# DATA TO USE:
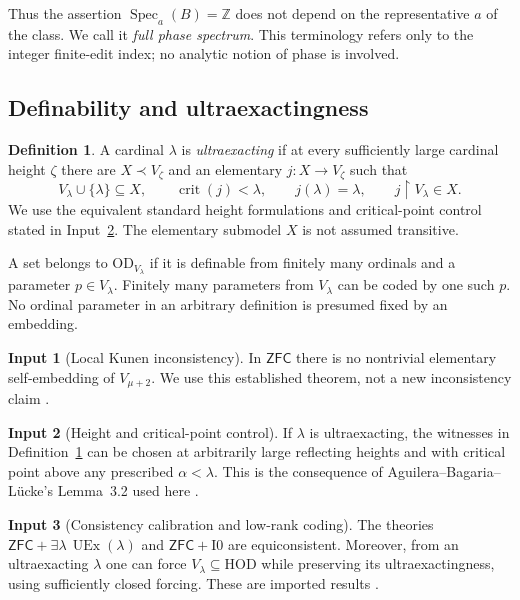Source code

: \documentclass[11pt,letterpaper]{article}
\theoremstyle{definition}
\newtheorem{definition}{Definition}[section]
\newcommand{\ZFC}{\mathsf{ZFC}}
\newcommand{\HOD}{\mathrm{HOD}}
\newcommand{\OD}{\mathrm{OD}}
\newcommand{\UEx}{\operatorname{UEx}}
\newcommand{\crit}{\operatorname{crit}}
\newcommand{\restr}{\mathbin{\upharpoonright}}
\newcommand{\Izero}{\mathrm{I0}}
\newtheorem{inputthm}{Input}
\numberwithin{equation}{section}
\newcommand{\ZZ}{\mathbb Z}
\newcommand{\Spec}{\operatorname{Spec}}
\begin{document}
Thus the assertion $\Spec_a(B)=\ZZ$ does not depend on the representative $a$ of the class. We call it \emph{full phase spectrum}. This terminology refers only to the integer finite-edit index; no analytic notion of phase is involved.

\subsection{Definability and ultraexactingness}

\begin{definition}\label{def:uex}
A cardinal $\lambda$ is \emph{ultraexacting} if at every sufficiently large cardinal height $\zeta$ there are $X\prec V_\zeta$ and an elementary $j:X\to V_\zeta$ such that
\[
V_\lambda\cup\{\lambda\}\subseteq X,\qquad
\crit(j)<\lambda,\qquad j(\lambda)=\lambda,\qquad
j\restr V_\lambda\in X.
\]
We use the equivalent standard height formulations and critical-point control stated in Input~\ref{in:control}. The elementary submodel $X$ is not assumed transitive.

A set belongs to $\OD_{V_\lambda}$ if it is definable from finitely many ordinals and a parameter $p\in V_\lambda$. Finitely many parameters from $V_\lambda$ can be coded by one such $p$. No ordinal parameter in an arbitrary definition is presumed fixed by an embedding.
\end{definition}

\begin{inputthm}[Local Kunen inconsistency]\label{in:kunen}
In $\ZFC$ there is no nontrivial elementary self-embedding of $V_{\mu+2}$. We use this established theorem, not a new inconsistency claim \cite{kunen,hkp}.
\end{inputthm}

\begin{inputthm}[Height and critical-point control]\label{in:control}
If $\lambda$ is ultraexacting, the witnesses in Definition~\ref{def:uex} can be chosen at arbitrarily large reflecting heights and with critical point above any prescribed $\alpha<\lambda$. This is the consequence of Aguilera--Bagaria--L\"ucke's Lemma~3.2 used here \cite[Lemma~3.2]{abl}.
\end{inputthm}

\begin{inputthm}[Consistency calibration and low-rank coding]\label{in:calibration}
The theories $\ZFC+\exists\lambda\,\UEx(\lambda)$ and $\ZFC+\Izero$ are equiconsistent. Moreover, from an ultraexacting $\lambda$ one can force $V_\lambda\subseteq\HOD$ while preserving its ultraexactingness, using sufficiently closed forcing. These are imported results \cite[Theorem~4.5 and Proposition~3.9]{abgl}.
\end{inputthm}
\end{document}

# WHAT TO PRODUCE:
Each line holding the word "label" must be pulled from the records.

# RESPONSE AREA:
\begin{definition}\label{def:uex}
\begin{inputthm}[Local Kunen inconsistency]\label{in:kunen}
\begin{inputthm}[Height and critical-point control]\label{in:control}
\begin{inputthm}[Consistency calibration and low-rank coding]\label{in:calibration}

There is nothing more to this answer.